Sin embargo, desde finales de mayo el precio del petróleo ha disminuido por la posibilidad de un incremento conjunto de la producción de la OPEP y sus aliados, dado que se estima un reequilibrio del mercado en abril. Esto podría elevar su producción de crudo en 940 mil barriles diarios sin romper los límites acordados a finales de 2016. Además, la expectativa de un incremento en la producción del cartel y sus aliados aumentó luego que el gobierno estadounidense pidiera aumentarla en cerca de 1 mbd, debido al incremento sostenido en los precios de las gasolinas en Estados Unidos.
El aumento en el precio de las gasolinas en Estados Unidos es poco popular para la base de votantes de Trump, lo que causó que se quejara públicamente por la política de la OPEP de limitar su producción. La petición de Trump podría estar relacionada con que las elecciones de medio término en Estados Unidos se acercan y este busca mantener la mayoría republicana en el Congreso.
Pese a la reducción en el precio del WTI y Brent, es poco probable que la tendencia continúe. Los países árabes se han comprometido a garantizar la estabilidad entre la oferta y demanda de petróleo y a mantener la disponibilidad del hidrocarburo para satisfacer la demanda. Esto hace pensar que estos países no permitirán que el mercado se inunde de petróleo como ocurrió entre 2014 y 2016 o que, por el contrario, se observe un déficit. Además, aunque la OPEP y sus aliados aumentaran su producción, algunos países no podrían hacerlo en el corto plazo. Por ejemplo, desde 2016 Venezuela ha reducido su producción en 664% a 1.4 mbd y se espera que siga bajando hasta 1 mbd.
Los países de la OPEP vigilarán que el mercado se mantenga en equilibrio pues un incremento excesivo de los precios podría disminuir la demanda, mientras que una caída acelerada podría afectar a los productores y a las finanzas públicas de gobiernos con alta dependencia en las exportaciones petroleras. Cabe recordar que, hasta el 2015, el déficit fiscal de Arabia Saudita creció en 452.71% a 362.23 mil millones riyales saudíes.
Se espera que los participantes del mercado presten atención a la reunión oficial de la OPEP el 22 de junio ya que es probable que en ella se discuta el futuro del acuerdo. Algunos funcionarios de países que integran el acuerdo desaprueban el aumento en la producción de petróleo, lo que podría dificultar las negociaciones. De no llegarse a un acuerdo, Arabia Saudita podría aumentar su producción de crudo a 10.47 mbd, producción máxima acordada en diciembre del 2016, ya que actualmente produce alrededor de 9.9 mbd, con lo que se cubriría un 60% de los incrementos posibles del cartel bajo el acuerdo actual.

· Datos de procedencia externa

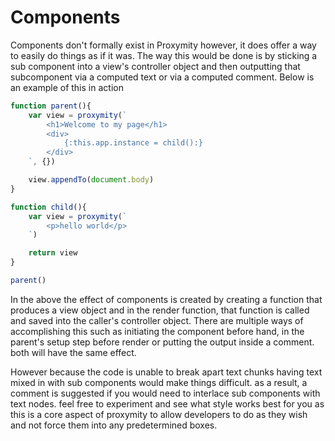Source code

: # Components
Components don't formally exist in Proxymity however, it does offer a way to easily do things as if it was. The way this would be done is by sticking a sub component into a view's controller object and then outputting that subcomponent via a computed text or via a computed comment. Below is an example of this in action

```javascript
function parent(){
	var view = proxymity(`
		<h1>Welcome to my page</h1>
		<div>
			{:this.app.instance = child():}
		</div>
	`, {})

	view.appendTo(document.body)
}

function child(){
	var view = proxymity(`
		<p>hello world</p>
	`)

	return view
}

parent()

```

In the above the effect of components is created by creating a function that produces a view object and in the render function, that function is called and saved into the caller's controller object. There are multiple ways of accomplishing this such as initiating the component before hand, in the parent's setup step before render or putting the output inside a comment. both will have the same effect.

However because the code is unable to break apart text chunks having text mixed in with sub components would make things difficult. as a result, a comment is suggested if you would need to interlace sub components with text nodes. feel free to experiment and see what style works best for you as this is a core aspect of proxymity to allow developers to do as they wish and not force them into any predetermined boxes.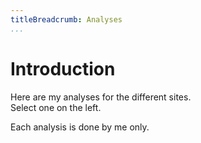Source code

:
 ```yaml
---
titleBreadcrumb: Analyses
...
```

Introduction
===============================

Here are my analyses for the different sites.  
Select one on the left.

Each analysis is done by me only.

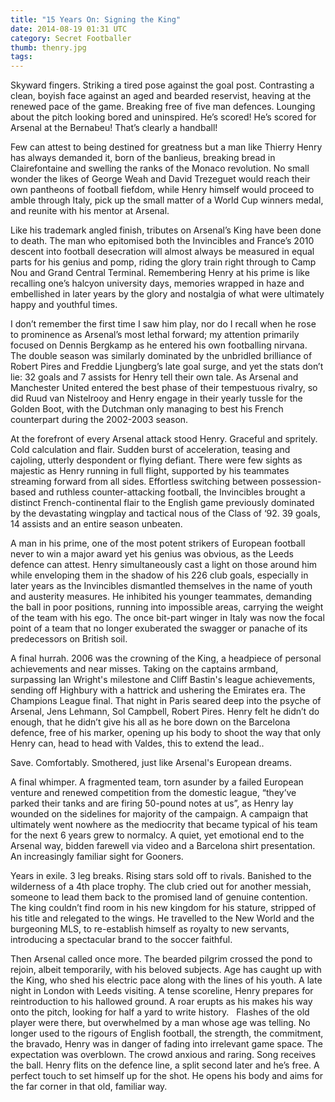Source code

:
 ```yaml
---
title: "15 Years On: Signing the King"
date: 2014-08-19 01:31 UTC
category: Secret Footballer
thumb: thenry.jpg
tags:
---
```


Skyward fingers. Striking a tired pose against the goal post. Contrasting a clean, boyish face against an aged and bearded reservist, heaving at the renewed pace of the game. Breaking free of five man defences. Lounging about the pitch looking bored and uninspired. He’s scored! He’s scored for Arsenal at the Bernabeu! That’s clearly a handball!

Few can attest to being destined for greatness but a man like Thierry Henry has always demanded it, born of the banlieus, breaking bread in Clairefontaine and swelling the ranks of the Monaco revolution. No small wonder the likes of George Weah and David Trezeguet would reach their own pantheons of football fiefdom, while Henry himself would proceed to amble through Italy, pick up the small matter of a World Cup winners medal, and reunite with his mentor at Arsenal.

Like his trademark angled finish, tributes on Arsenal’s King have been done to death. The man who epitomised both the Invincibles and France’s 2010 descent into football desecration will almost always be measured in equal parts for his genius and pomp, riding the glory train right through to Camp Nou and Grand Central Terminal. Remembering Henry at his prime is like recalling one’s halcyon university days, memories wrapped in haze and embellished in later years by the glory and nostalgia of what were ultimately happy and youthful times.

I don’t remember the first time I saw him play, nor do I recall when he rose to prominence as Arsenal’s most lethal forward; my attention primarily focused on Dennis Bergkamp as he entered his own footballing nirvana. The double season was similarly dominated by the unbridled brilliance of Robert Pires and Freddie Ljungberg’s late goal surge, and yet the stats don’t lie: 32 goals and 7 assists for Henry tell their own tale. As Arsenal and Manchester United entered the best phase of their tempestuous rivalry, so did Ruud van Nistelrooy and Henry engage in their yearly tussle for the Golden Boot, with the Dutchman only managing to best his French counterpart during the 2002-2003 season.

At the forefront of every Arsenal attack stood Henry. Graceful and spritely. Cold calculation and flair. Sudden burst of acceleration, teasing and cajoling, utterly despondent or flying defiant. There were few sights as majestic as Henry running in full flight, supported by his teammates streaming forward from all sides. Effortless switching between possession-based and ruthless counter-attacking football, the Invincibles brought a distinct French-continental flair to the English game previously dominated by the devastating wingplay and tactical nous of the Class of ‘92. 39 goals, 14 assists and an entire season unbeaten.

A man in his prime, one of the most potent strikers of European football never to win a major award yet his genius was obvious, as the Leeds defence can attest. Henry simultaneously cast a light on those around him while enveloping them in the shadow of his 226 club goals, especially in later years as the Invincibles dismantled themselves in the name of youth and austerity measures. He inhibited his younger teammates, demanding the ball in poor positions, running into impossible areas, carrying the weight of the team with his ego. The once bit-part winger in Italy was now the focal point of a team that no longer exuberated the swagger or panache of its predecessors on British soil.

A final hurrah. 2006 was the crowning of the King, a headpiece of personal achievements and near misses. Taking on the captains armband, surpassing Ian Wright's milestone and Cliff Bastin's league achievements, sending off Highbury with a hattrick and ushering the Emirates era. The Champions League final. That night in Paris seared deep into the psyche of Arsenal, Jens Lehmann, Sol Campbell, Robert Pires. Henry felt he didn’t do enough, that he didn’t give his all as he bore down on the Barcelona defence, free of his marker, opening up his body to shoot the way that only Henry can, head to head with Valdes, this to extend the lead..

Save. Comfortably. Smothered, just like Arsenal's European dreams.

A final whimper. A fragmented team, torn asunder by a failed European venture and renewed competition from the domestic league, “they’ve parked their tanks and are firing 50-pound notes at us”, as Henry lay wounded on the sidelines for majority of the campaign. A campaign that ultimately went nowhere as the mediocrity that became typical of his team for the next 6 years grew to normalcy. A quiet, yet emotional end to the Arsenal way, bidden farewell via video and a Barcelona shirt presentation. An increasingly familiar sight for Gooners.

Years in exile. 3 leg breaks. Rising stars sold off to rivals. Banished to the wilderness of a 4th place trophy. The club cried out for another messiah, someone to lead them back to the promised land of genuine contention. The king couldn’t find room in his new kingdom for his stature, stripped of his title and relegated to the wings. He travelled to the New World and the burgeoning MLS, to re-establish himself as royalty to new servants, introducing a spectacular brand to the soccer faithful.

Then Arsenal called once more. The bearded pilgrim crossed the pond to rejoin, albeit temporarily, with his beloved subjects. Age has caught up with the King, who shed his electric pace along with the lines of his youth. A late night in London with Leeds visiting. A tense scoreline, Henry prepares for reintroduction to his hallowed ground. A roar erupts as his makes his way onto the pitch, looking for half a yard to write history.
 
Flashes of the old player were there, but overwhelmed by a man whose age was telling. No longer used to the rigours of English football, the strength, the commitment, the bravado, Henry was in danger of fading into irrelevant game space. The expectation was overblown. The crowd anxious and raring. Song receives the ball. Henry flits on the defence line, a split second later and he’s free. A perfect touch to set himself up for the shot. He opens his body and aims for the far corner in that old, familiar way.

Por tanto, se espera que los precios del WTI y Brent vuelvan a aumentar, dirigiéndose hacia sus precios máximos del año de 72.83 y 80.5 dólares por barril respectivamente. Sin embargo, no se descarta una alta volatilidad en la cotización del petróleo por las distorsiones, tanto comerciales como de políticas existentes en los mercados, al menos hasta que los inversionistas se acomoden a las posibles nuevas condiciones. Lo anterior podría llevar a que el WTI y el Brent superen temporalmente sus máximos anuales, tocando niveles cercanos a los 75 y 85 dólares por barril. No obstante, bajo las condiciones actuales del mercado es poco probable que dichos precios se mantengan.